◆ BRIEF: Copy, from the data below, each line that has the word "core".

[Dataset entries]
-- Opening Marker --

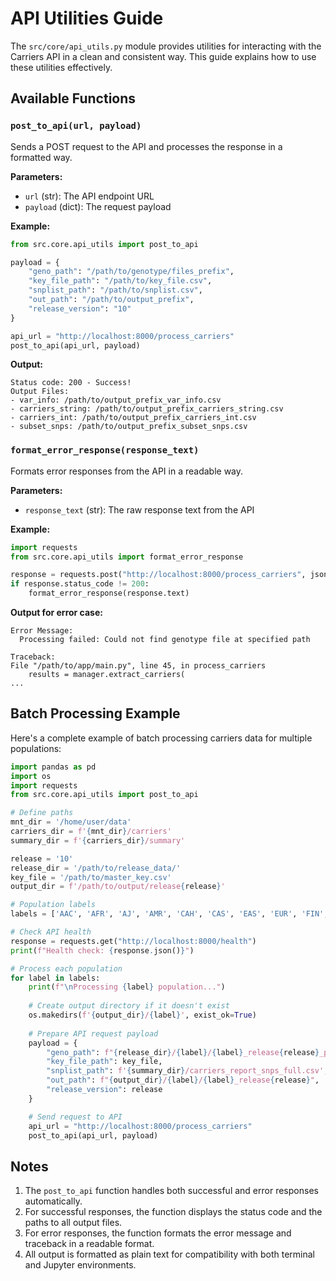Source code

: # API Utilities Guide

The `src/core/api_utils.py` module provides utilities for interacting with the Carriers API in a clean and consistent way. This guide explains how to use these utilities effectively.

## Available Functions

### `post_to_api(url, payload)`

Sends a POST request to the API and processes the response in a formatted way.

**Parameters:**
- `url` (str): The API endpoint URL
- `payload` (dict): The request payload

**Example:**
```python
from src.core.api_utils import post_to_api

payload = {
    "geno_path": "/path/to/genotype/files_prefix",
    "key_file_path": "/path/to/key_file.csv",
    "snplist_path": "/path/to/snplist.csv",
    "out_path": "/path/to/output_prefix",
    "release_version": "10"
}

api_url = "http://localhost:8000/process_carriers"
post_to_api(api_url, payload)
```

**Output:**
```
Status code: 200 - Success!
Output Files:
- var_info: /path/to/output_prefix_var_info.csv
- carriers_string: /path/to/output_prefix_carriers_string.csv
- carriers_int: /path/to/output_prefix_carriers_int.csv
- subset_snps: /path/to/output_prefix_subset_snps.csv
```

### `format_error_response(response_text)`

Formats error responses from the API in a readable way.

**Parameters:**
- `response_text` (str): The raw response text from the API

**Example:**
```python
import requests
from src.core.api_utils import format_error_response

response = requests.post("http://localhost:8000/process_carriers", json=payload)
if response.status_code != 200:
    format_error_response(response.text)
```

**Output for error case:**
```
Error Message:
  Processing failed: Could not find genotype file at specified path

Traceback:
File "/path/to/app/main.py", line 45, in process_carriers
    results = manager.extract_carriers(
...
```

## Batch Processing Example

Here's a complete example of batch processing carriers data for multiple populations:

```python
import pandas as pd
import os
import requests
from src.core.api_utils import post_to_api

# Define paths
mnt_dir = '/home/user/data'
carriers_dir = f'{mnt_dir}/carriers'
summary_dir = f'{carriers_dir}/summary'

release = '10'
release_dir = '/path/to/release_data/'
key_file = '/path/to/master_key.csv'
output_dir = f'/path/to/output/release{release}'

# Population labels
labels = ['AAC', 'AFR', 'AJ', 'AMR', 'CAH', 'CAS', 'EAS', 'EUR', 'FIN','MDE', 'SAS']

# Check API health
response = requests.get("http://localhost:8000/health")
print(f"Health check: {response.json()}")

# Process each population
for label in labels:
    print(f"\nProcessing {label} population...")
    
    # Create output directory if it doesn't exist
    os.makedirs(f'{output_dir}/{label}', exist_ok=True)
    
    # Prepare API request payload
    payload = {
        "geno_path": f"{release_dir}/{label}/{label}_release{release}_prefix",
        "key_file_path": key_file,
        "snplist_path": f'{summary_dir}/carriers_report_snps_full.csv',
        "out_path": f"{output_dir}/{label}/{label}_release{release}",
        "release_version": release
    }

    # Send request to API
    api_url = "http://localhost:8000/process_carriers"
    post_to_api(api_url, payload)
```

## Notes

1. The `post_to_api` function handles both successful and error responses automatically.
2. For successful responses, the function displays the status code and the paths to all output files.
3. For error responses, the function formats the error message and traceback in a readable format.
4. All output is formatted as plain text for compatibility with both terminal and Jupyter environments.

-- Closing Marker --

◆ ANSWER TO THE EXERCISE:
The `src/core/api_utils.py` module provides utilities for interacting with the Carriers API in a clean and consistent way. This guide explains how to use these utilities effectively.
from src.core.api_utils import post_to_api
from src.core.api_utils import format_error_response
from src.core.api_utils import post_to_api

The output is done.